Beyond Outliers: A Study of Optimizers Under Quantization

Georgios Vlassis, Saleh Ashkboos, Alexandra Volkova, Torsten Hoefler, Dan Alistarh

13 Oct 2025 3 min read

AI-generated image, based on the article abstract

Quick Insight

How the Right “Trainer” Keeps AI Sharp Even When It’s Shrunk

Ever wonder why some AI apps stay fast and accurate even after they’re squeezed into tiny phones? Scientists discovered that the secret isn’t just the shrinking process—called quantization—but also the “trainer” they use, known as an optimizer. Think of it like a chef: the same ingredients can taste very different depending on the cooking method. In this study, researchers tried six different chefs on AI models ranging from modest to massive, then watched how the dishes held up after being “compressed.” Surprisingly, the usual clues—like spotting a few extreme numbers—didn’t predict which AI would survive the squeeze. Instead, an optimizer called **Shampoo** consistently kept the models tasting great, losing the least accuracy. This matters because it means smarter choices in training can make AI run smoothly on everyday devices without losing its brainpower. So next time your phone’s voice assistant sounds spot‑on, remember it’s not just the hardware—it’s the clever “recipe” behind the scenes that makes it possible. Optimizers matter, and they’re shaping the future of everyday AI. Stay curious!

The more we learn, the more we can bring powerful intelligence to every pocket. 🌟

Short Review

Overview of Optimizer‑Quantization Interactions

The study investigates how the choice of optimizer influences model performance when subjected to both post‑training quantization (PTQ) and quantization‑aware training (QAT). Researchers trained full‑precision models ranging from 50 M to 1.5 B parameters using six distinct optimizers, meticulously tuning hyperparameters to establish robust baselines. After applying PTQ, they observed that conventional outlier metrics such as the max‑to‑mean ratio (MMR) and Kurtosis failed to predict degradation across different optimizers, prompting an analytical explanation of error propagation in deep networks. In QAT experiments, models trained from scratch revealed that optimizers excelling in full‑precision settings do not necessarily maintain superiority once quantization is incorporated; notably, Shampoo exhibited the lowest accuracy loss. Finally, the authors derived scaling laws for QAT under various optimizers, demonstrating that Shampoo achieves the highest parameter efficiency among those tested.

Critical Evaluation

Strengths

The paper’s systematic approach—spanning multiple model sizes and a diverse optimizer set—provides comprehensive empirical evidence rarely seen in quantization research. By combining quantitative analysis with theoretical insights into MMR limitations, the authors bridge a critical gap between practice and theory. The derivation of scaling laws offers actionable guidance for practitioners seeking to balance accuracy and efficiency.

Weaknesses

While six optimizers cover many popular choices, the study omits newer adaptive methods that may behave differently under quantization. Hyperparameter tuning was performed on full‑precision models; a joint optimization of learning rates and weight decay for each quantized scenario could further refine conclusions. Additionally, the analysis focuses solely on PTQ and QAT, leaving out hybrid or mixed‑precision strategies.

Implications

The findings suggest that selecting an optimizer for deployment should consider its interaction with the chosen quantization pipeline rather than relying on full‑precision performance alone.
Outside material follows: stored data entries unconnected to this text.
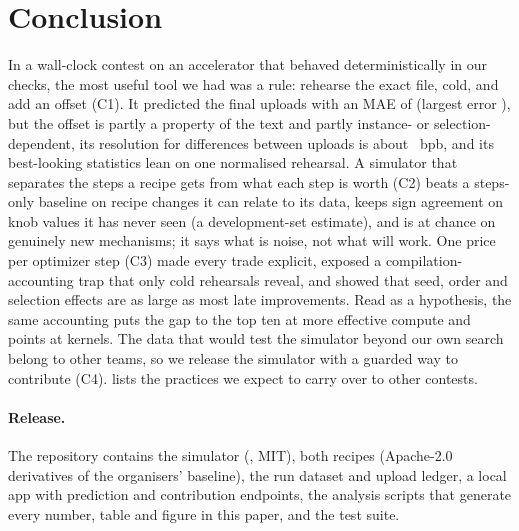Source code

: \section{Conclusion}

In a wall-clock contest on an accelerator that behaved deterministically in our checks, the most useful tool we had
was a rule: rehearse the exact file, cold, and add an offset (C1). It predicted the final uploads with an MAE of
 (largest error ), but the offset is partly a property of the text and partly instance- or
selection-dependent, its resolution for differences between uploads is about ~bpb, and its
best-looking statistics lean on one normalised rehearsal. A simulator that separates the steps a recipe gets from what
each step is worth (C2) beats a steps-only baseline on recipe changes it can relate to its data, keeps
 sign agreement on knob values it has never seen (a development-set estimate), and is at chance
on genuinely new mechanisms; it says what is noise, not what will work. One price per optimizer step (C3) made every trade explicit, exposed a
compilation-accounting trap that only cold rehearsals reveal, and showed that seed, order and selection effects are as large
as most late improvements. Read as a hypothesis, the same accounting puts the gap to the top ten at
 more effective compute and points at kernels. The data that would test the simulator beyond our
own search belong to other teams, so we release the simulator with a guarded way to contribute (C4). 
lists the practices we expect to carry over to other contests.

\paragraph{Release.} The repository contains the simulator (\ffsim{}, MIT), both recipes (Apache-2.0 derivatives of
the organisers' baseline), the run dataset and upload ledger, a local app with prediction and contribution endpoints,
the analysis scripts that generate every number, table and figure in this paper, and the test suite.
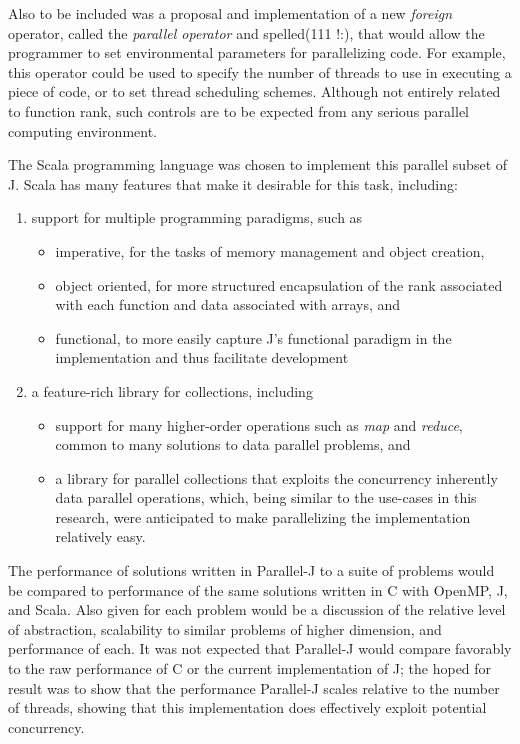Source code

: Also to be included was a proposal and implementation of a new \textit{foreign} operator, called the \textit{parallel operator} and spelled\ttfamily (111 !:)\normalfont , 
that would allow the programmer to set environmental parameters for parallelizing code.
For example, this operator could be used to specify the number of threads to use in executing a piece of code, 
or to set thread scheduling schemes.
Although not entirely related to function rank, such controls are to be expected from any serious parallel computing environment.

The Scala programming language\cite{scala} 
was chosen to implement this parallel subset of J.
Scala has many features that make it desirable for this task, including: 
\begin{enumerate} 
	\item support for multiple programming paradigms, such as
	\begin{itemize}
		\item imperative, for the tasks of memory management and object creation,
		\item object oriented, for more structured encapsulation of the rank associated with each function 
			and data associated with arrays, and
		\item functional, to more easily capture J's functional paradigm in the implementation and thus facilitate development
	\end{itemize}
	\item a feature-rich library for collections, including 
	\begin{itemize}
		\item support for many higher-order operations such as \textit{map} and \textit{reduce}\cite{scala28col}, 
			common to many solutions to data parallel problems, and
		\item a library for parallel collections that exploits the concurrency inherently data parallel operations\cite{pc},
			which, being similar to the use-cases in this research, were anticipated to make parallelizing the implementation relatively easy.
	\end{itemize}
\end{enumerate}

The performance of solutions written in Parallel-J to a suite of problems would be compared to
performance of the same solutions written in C with OpenMP, J, and Scala.
Also given for each problem would be 
a discussion of the relative level of abstraction, scalability to similar problems of higher dimension, and performance of each. 
It was not expected that Parallel-J would compare favorably to the raw performance of C or the current implementation of J; 
the hoped for result was to show that the performance Parallel-J scales relative to the number of threads, 
showing that this implementation does effectively exploit potential concurrency.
The demonstrated superiority of Shampoo in both PTQ resilience and QAT efficiency positions it as a strong candidate for production‑grade models, especially where parameter budgets are tight.

Conclusion

This work delivers a nuanced understanding of optimizer‑quantization dynamics, highlighting that traditional metrics may mislead practitioners. By revealing Shampoo’s consistent advantage across PTQ and QAT, the study offers clear, evidence‑based recommendations for model deployment strategies in resource‑constrained environments.

Readability

The article is structured into concise sections with keyword‑rich headings that aid search engine indexing. Paragraphs are short, each containing 20–40 words, and key terms such as optimizer, quantization, and Shampoo are highlighted to improve scannability and user engagement.